Respirando bajo el agua aborda la violencia doméstica desde una mirada íntima y profundamente humana, explorando especialmente el daño psicológico y emocional que deja el abuso. A través de la interpretación contenida y brillante de Carla Juri.
Respirando bajo el agua (2024)
Puntuación:★★★½
Dirección: Éric Lamhène
Reparto: Carla Juri, Véro Tshanda Beya Mputu y Luc Schiltz
Disponible: Festival de cine europeo
La violencia doméstica ha sido retratada innumerables veces en el cine, pero pocas películas consiguen acercarse a ella con la honestidad silenciosa y la sensibilidad emocional que propone Respirando bajo el agua, el debut cinematográfico del director luxemburgués Éric Lamhène. Lejos de construir un relato sensacionalista o apoyarse únicamente en el impacto físico de la agresión, la película encuentra su fuerza en aquello que permanece invisible: el desgaste psicológico, la culpa interiorizada, la dependencia emocional y el miedo constante que sobreviven incluso después de escapar.
Desde sus primeros minutos, la película deja claro que el horror del maltrato no siempre necesita golpes explícitos para manifestarse. Emma, interpretada con enorme contención por Carla Juri, llega a un refugio para mujeres víctimas de violencia tras una sospechosa caída por las escaleras. La escena hospitalaria funciona como un detonante narrativo poderoso porque evidencia la negación que acompaña muchas veces a las víctimas. Emma no se reconoce completamente dentro del concepto tradicional de “mujer maltratada” porque su esposo nunca la golpeó directamente. Y es precisamente ahí donde la película encuentra uno de sus mayores aciertos: desmontar la idea limitada de que la violencia solo existe cuando deja marcas visibles.
El guion, escrito por Lamhène junto a Lee Rae Lyn, se construye como un mosaico de experiencias femeninas reales, y esa estructura coral le permite a la película respirar humanidad. Cada mujer del refugio carga heridas distintas, pero todas comparten la misma sensación de haber sido despojadas lentamente de sí mismas. Khadij, Esperanza y Sascha no funcionan únicamente como personajes secundarios; representan distintas formas de supervivencia y resistencia frente a un sistema de abuso que opera desde el control emocional, económico y psicológico. La solidaridad femenina aparece entonces no como un discurso forzado, sino como una necesidad vital.
Uno de los aspectos más interesantes de la puesta en escena es la manera en que el refugio es filmado. Lejos de convertirse en un espacio sombrío o deprimente, el lugar está lleno de caos cotidiano, niños jugando, colores vivos y plantas trepando por las escaleras.
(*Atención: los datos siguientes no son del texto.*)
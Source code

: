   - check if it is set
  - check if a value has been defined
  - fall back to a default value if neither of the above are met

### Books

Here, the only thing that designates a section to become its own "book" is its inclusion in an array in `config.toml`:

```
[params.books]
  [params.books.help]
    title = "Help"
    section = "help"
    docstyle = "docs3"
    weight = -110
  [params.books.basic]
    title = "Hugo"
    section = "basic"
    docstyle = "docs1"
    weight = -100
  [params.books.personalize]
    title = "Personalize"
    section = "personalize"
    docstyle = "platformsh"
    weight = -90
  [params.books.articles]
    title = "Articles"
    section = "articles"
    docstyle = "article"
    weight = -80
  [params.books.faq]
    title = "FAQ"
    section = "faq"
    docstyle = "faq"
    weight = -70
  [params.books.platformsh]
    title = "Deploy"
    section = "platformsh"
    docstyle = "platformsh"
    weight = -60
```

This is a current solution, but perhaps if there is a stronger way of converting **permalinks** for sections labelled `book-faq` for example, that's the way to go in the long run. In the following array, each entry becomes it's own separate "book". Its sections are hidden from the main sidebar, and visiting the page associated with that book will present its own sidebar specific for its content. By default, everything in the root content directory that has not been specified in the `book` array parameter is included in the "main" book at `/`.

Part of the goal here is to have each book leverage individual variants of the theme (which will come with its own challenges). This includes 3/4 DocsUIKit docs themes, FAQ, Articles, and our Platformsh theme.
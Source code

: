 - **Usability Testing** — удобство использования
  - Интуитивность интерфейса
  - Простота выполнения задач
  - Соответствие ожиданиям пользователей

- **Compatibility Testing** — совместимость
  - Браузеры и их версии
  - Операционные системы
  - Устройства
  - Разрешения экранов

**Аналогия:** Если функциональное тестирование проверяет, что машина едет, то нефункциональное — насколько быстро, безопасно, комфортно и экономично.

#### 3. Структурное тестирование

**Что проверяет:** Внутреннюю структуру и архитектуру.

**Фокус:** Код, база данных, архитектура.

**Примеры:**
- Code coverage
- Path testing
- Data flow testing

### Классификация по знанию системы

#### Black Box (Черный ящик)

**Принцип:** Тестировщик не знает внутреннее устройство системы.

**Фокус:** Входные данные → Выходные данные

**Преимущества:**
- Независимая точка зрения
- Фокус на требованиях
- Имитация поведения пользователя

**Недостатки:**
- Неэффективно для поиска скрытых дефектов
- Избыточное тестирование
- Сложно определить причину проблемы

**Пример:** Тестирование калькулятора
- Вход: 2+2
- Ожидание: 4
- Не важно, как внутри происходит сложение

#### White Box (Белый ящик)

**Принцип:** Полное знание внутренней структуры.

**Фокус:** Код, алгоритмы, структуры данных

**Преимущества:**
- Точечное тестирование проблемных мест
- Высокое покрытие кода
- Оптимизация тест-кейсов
La fotografía de Lee Rae Lyn encuentra belleza en los pequeños detalles y convierte ese refugio en un símbolo de reconstrucción emocional. Es un espacio herido, pero vivo. La cámara acompaña a las mujeres con cercanía y respeto, evitando invadirlas o convertir su dolor en espectáculo. El resultado es una experiencia profundamente íntima.
Sin embargo, aunque la película mantiene casi siempre un tono sobrio y honesto, en ciertos momentos cae en una ligera tendencia a subrayar demasiado sus mensajes sobre el empoderamiento femenino. Algunas escenas parecen diseñadas para reforzar explícitamente la idea de superación, perdiendo por instantes la sutileza que domina el resto del relato. Aun así, estos pequeños excesos emocionales nunca terminan por romper la sinceridad de la obra, porque el corazón de la película permanece siempre en sus personajes y en la vulnerabilidad con la que son retratados.
Al final, el debut de Éric Lamhène destaca precisamente por su capacidad de observar a sus personajes con empatía y sin juicios fáciles. No busca ofrecer soluciones simplistas ni construir heroínas perfectas, sino mostrar el complejo proceso de sanar cuando las heridas no siempre son visibles. Con sensibilidad, humanidad y un poderoso trabajo actoral, Respirando bajo el agua se convierte en un retrato sincero y conmovedor sobre mujeres que intentan volver a respirar después de haber vivido demasiado tiempo ahogadas emocionalmente.